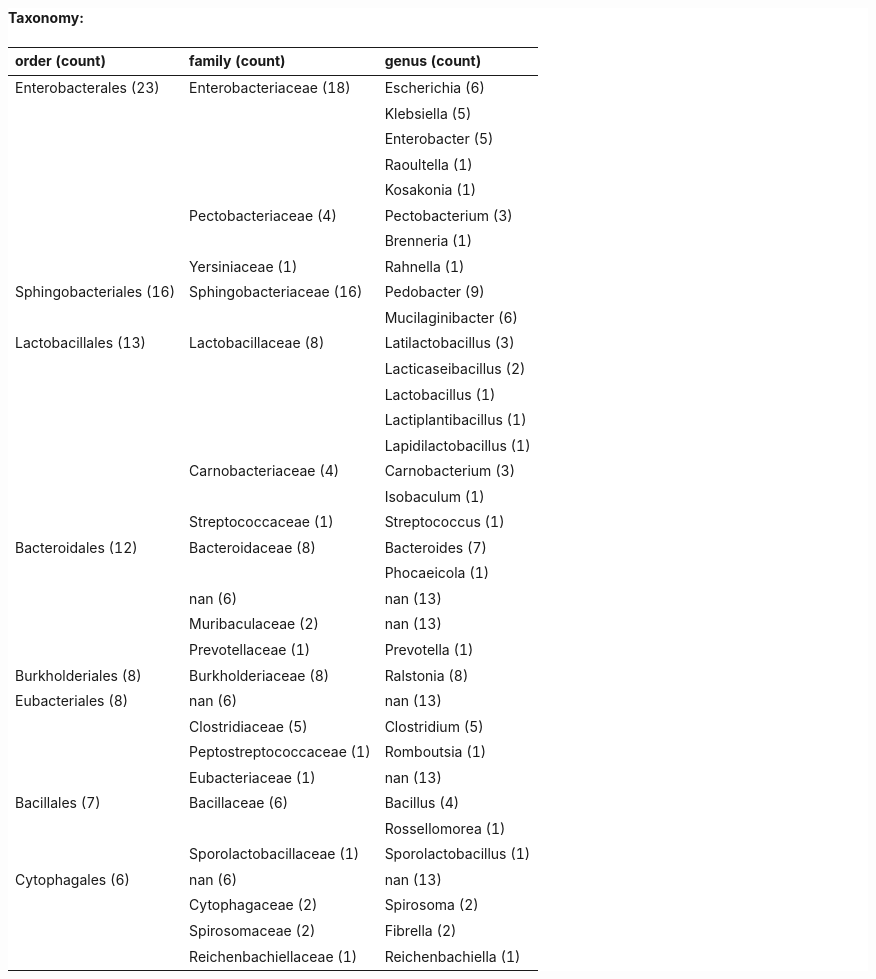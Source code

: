 #### Taxonomy:

| order (count)           | family (count)            | genus (count)           |
|:------------------------|:--------------------------|:------------------------|
| Enterobacterales (23)   | Enterobacteriaceae (18)   | Escherichia (6)         |
|                         |                           | Klebsiella (5)          |
|                         |                           | Enterobacter (5)        |
|                         |                           | Raoultella (1)          |
|                         |                           | Kosakonia (1)           |
|                         | Pectobacteriaceae (4)     | Pectobacterium (3)      |
|                         |                           | Brenneria (1)           |
|                         | Yersiniaceae (1)          | Rahnella (1)            |
| Sphingobacteriales (16) | Sphingobacteriaceae (16)  | Pedobacter (9)          |
|                         |                           | Mucilaginibacter (6)    |
| Lactobacillales (13)    | Lactobacillaceae (8)      | Latilactobacillus (3)   |
|                         |                           | Lacticaseibacillus (2)  |
|                         |                           | Lactobacillus (1)       |
|                         |                           | Lactiplantibacillus (1) |
|                         |                           | Lapidilactobacillus (1) |
|                         | Carnobacteriaceae (4)     | Carnobacterium (3)      |
|                         |                           | Isobaculum (1)          |
|                         | Streptococcaceae (1)      | Streptococcus (1)       |
| Bacteroidales (12)      | Bacteroidaceae (8)        | Bacteroides (7)         |
|                         |                           | Phocaeicola (1)         |
|                         | nan (6)                   | nan (13)                |
|                         | Muribaculaceae (2)        | nan (13)                |
|                         | Prevotellaceae (1)        | Prevotella (1)          |
| Burkholderiales (8)     | Burkholderiaceae (8)      | Ralstonia (8)           |
| Eubacteriales (8)       | nan (6)                   | nan (13)                |
|                         | Clostridiaceae (5)        | Clostridium (5)         |
|                         | Peptostreptococcaceae (1) | Romboutsia (1)          |
|                         | Eubacteriaceae (1)        | nan (13)                |
| Bacillales (7)          | Bacillaceae (6)           | Bacillus (4)            |
|                         |                           | Rossellomorea (1)       |
|                         | Sporolactobacillaceae (1) | Sporolactobacillus (1)  |
| Cytophagales (6)        | nan (6)                   | nan (13)                |
|                         | Cytophagaceae (2)         | Spirosoma (2)           |
|                         | Spirosomaceae (2)         | Fibrella (2)            |
|                         | Reichenbachiellaceae (1)  | Reichenbachiella (1)    |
________
* What this task involves:
Please output every record above exactly as written, leaving out the pictures.

* Exercise solution:
Source code

: #### Taxonomy:

| order (count)           | family (count)            | genus (count)           |
|:------------------------|:--------------------------|:------------------------|
| Enterobacterales (23)   | Enterobacteriaceae (18)   | Escherichia (6)         |
|                         |                           | Klebsiella (5)          |
|                         |                           | Enterobacter (5)        |
|                         |                           | Raoultella (1)          |
|                         |                           | Kosakonia (1)           |
|                         | Pectobacteriaceae (4)     | Pectobacterium (3)      |
|                         |                           | Brenneria (1)           |
|                         | Yersiniaceae (1)          | Rahnella (1)            |
| Sphingobacteriales (16) | Sphingobacteriaceae (16)  | Pedobacter (9)          |
|                         |                           | Mucilaginibacter (6)    |
| Lactobacillales (13)    | Lactobacillaceae (8)      | Latilactobacillus (3)   |
|                         |                           | Lacticaseibacillus (2)  |
|                         |                           | Lactobacillus (1)       |
|                         |                           | Lactiplantibacillus (1) |
|                         |                           | Lapidilactobacillus (1) |
|                         | Carnobacteriaceae (4)     | Carnobacterium (3)      |
|                         |                           | Isobaculum (1)          |
|                         | Streptococcaceae (1)      | Streptococcus (1)       |
| Bacteroidales (12)      | Bacteroidaceae (8)        | Bacteroides (7)         |
|                         |                           | Phocaeicola (1)         |
|                         | nan (6)                   | nan (13)                |
|                         | Muribaculaceae (2)        | nan (13)                |
|                         | Prevotellaceae (1)        | Prevotella (1)          |
| Burkholderiales (8)     | Burkholderiaceae (8)      | Ralstonia (8)           |
| Eubacteriales (8)       | nan (6)                   | nan (13)                |
|                         | Clostridiaceae (5)        | Clostridium (5)         |
|                         | Peptostreptococcaceae (1) | Romboutsia (1)          |
|                         | Eubacteriaceae (1)        | nan (13)                |
| Bacillales (7)          | Bacillaceae (6)           | Bacillus (4)            |
|                         |                           | Rossellomorea (1)       |
|                         | Sporolactobacillaceae (1) | Sporolactobacillus (1)  |
| Cytophagales (6)        | nan (6)                   | nan (13)                |
|                         | Cytophagaceae (2)         | Spirosoma (2)           |
|                         | Spirosomaceae (2)         | Fibrella (2)            |
|                         | Reichenbachiellaceae (1)  | Reichenbachiella (1)    |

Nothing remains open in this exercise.